[Supplied information]
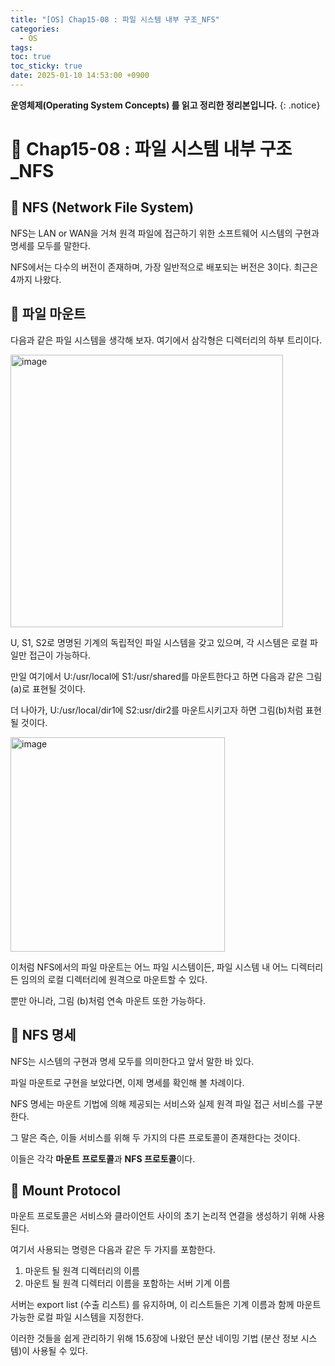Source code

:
 ```yaml
---
title: "[OS] Chap15-08 : 파일 시스템 내부 구조_NFS"
categories:
  - OS
tags:
toc: true
toc_sticky: true
date: 2025-01-10 14:53:00 +0900
---
```


<strong>운영체제(Operating System Concepts) 를 읽고 정리한 정리본입니다.</strong>
{: .notice}

# 📌 Chap15-08 : 파일 시스템 내부 구조_NFS

## 🫧 NFS (Network File System)

NFS는 LAN or WAN을 거쳐 원격 파일에 접근하기 위한 소프트웨어 시스템의 구현과 명세를 모두를 말한다.

NFS에서는 다수의 버전이 존재하며, 가장 일반적으로 배포되는 버전은 3이다. 최근은 4까지 나왔다.

## 🫧 파일 마운트

다음과 같은 파일 시스템을 생각해 보자. 여기에서 삼각형은 디렉터리의 하부 트리이다.

<img width="436" alt="image" src="https://github.com/user-attachments/assets/8c56c4a2-7352-49e3-8727-495860214bdd" />

U, S1, S2로 명명된 기계의 독립적인 파일 시스템을 갖고 있으며, 각 시스템은 로컬 파일만 접근이 가능하다.

만일 여기에서 U:/usr/local에 S1:/usr/shared를 마운트한다고 하면 다음과 같은 그림 (a)로 표현될 것이다.

더 나아가, U:/usr/local/dir1에 S2:usr/dir2를 마운트시키고자 하면 그림(b)처럼 표현될 것이다.

<img width="343" alt="image" src="https://github.com/user-attachments/assets/6fed1314-f21e-470d-9f36-671aa28734ec" />


이처럼 NFS에서의 파일 마운트는 어느 파일 시스템이든, 파일 시스템 내 어느 디렉터리든 임의의 로컬 디렉터리에 원격으로 마운트할 수 있다.

뿐만 아니라, 그림 (b)처럼 연속 마운트 또한 가능하다.

## 🫧 NFS 명세

NFS는 시스템의 구현과 명세 모두를 의미한다고 앞서 말한 바 있다.

파일 마운트로 구현을 보았다면, 이제 명세를 확인해 볼 차례이다.

NFS 명세는 마운트 기법에 의해 제공되는 서비스와 실제 원격 파일 접근 서비스를 구분한다.

그 말은 즉슨, 이들 서비스를 위해 두 가지의 다른 프로토콜이 존재한다는 것이다.

이들은 각각 <strong>마운트 프로토콜</strong>과 <strong>NFS 프로토콜</strong>이다.

## 🫧 Mount Protocol

마운트 프로토콜은 서비스와 클라이언트 사이의 초기 논리적 연결을 생성하기 위해 사용된다.

여기서 사용되는 명령은 다음과 같은 두 가지를 포함한다.

1. 마운트 될 원격 디렉터리의 이름
2. 마운트 될 원격 디렉터리 이름을 포함하는 서버 기계 이름

서버는 export list (수출 리스트) 를 유지하며, 이 리스트들은 기계 이름과 함께 마운트 가능한 로컬 파일 시스템을 지정한다.

이러한 것들을 쉽게 관리하기 위해 15.6장에 나왔던 분산 네이밍 기법 (분산 정보 시스템)이 사용될 수 있다.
[/Supplied information]
[Your instructions] Working from the material above, retype exactly the lines from the one with "<strong>운영체제(Operating System Concepts)" through the one with "NFS는 시스템의 구현과 명세 모두를 의미한다고 앞서 말한 바 있다.", both included, and only those lines.

[Answer to the problem]
<strong>운영체제(Operating System Concepts) 를 읽고 정리한 정리본입니다.</strong>
{: .notice}

# 📌 Chap15-08 : 파일 시스템 내부 구조_NFS

## 🫧 NFS (Network File System)

NFS는 LAN or WAN을 거쳐 원격 파일에 접근하기 위한 소프트웨어 시스템의 구현과 명세를 모두를 말한다.

NFS에서는 다수의 버전이 존재하며, 가장 일반적으로 배포되는 버전은 3이다. 최근은 4까지 나왔다.

## 🫧 파일 마운트

다음과 같은 파일 시스템을 생각해 보자. 여기에서 삼각형은 디렉터리의 하부 트리이다.

<img width="436" alt="image" src="https://github.com/user-attachments/assets/8c56c4a2-7352-49e3-8727-495860214bdd" />

U, S1, S2로 명명된 기계의 독립적인 파일 시스템을 갖고 있으며, 각 시스템은 로컬 파일만 접근이 가능하다.

만일 여기에서 U:/usr/local에 S1:/usr/shared를 마운트한다고 하면 다음과 같은 그림 (a)로 표현될 것이다.

더 나아가, U:/usr/local/dir1에 S2:usr/dir2를 마운트시키고자 하면 그림(b)처럼 표현될 것이다.

<img width="343" alt="image" src="https://github.com/user-attachments/assets/6fed1314-f21e-470d-9f36-671aa28734ec" />


이처럼 NFS에서의 파일 마운트는 어느 파일 시스템이든, 파일 시스템 내 어느 디렉터리든 임의의 로컬 디렉터리에 원격으로 마운트할 수 있다.

뿐만 아니라, 그림 (b)처럼 연속 마운트 또한 가능하다.

## 🫧 NFS 명세

NFS는 시스템의 구현과 명세 모두를 의미한다고 앞서 말한 바 있다.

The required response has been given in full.